** What needs to be done **
Searching the material below, find each line that includes the word "checkout", and copy it.

════════════════

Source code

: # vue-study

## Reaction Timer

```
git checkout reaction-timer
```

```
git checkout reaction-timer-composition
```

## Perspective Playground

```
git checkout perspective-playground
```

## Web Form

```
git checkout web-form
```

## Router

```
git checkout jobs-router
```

════════════════

** Answer for this exercise **
git checkout reaction-timer
git checkout reaction-timer-composition
git checkout perspective-playground
git checkout web-form
git checkout jobs-router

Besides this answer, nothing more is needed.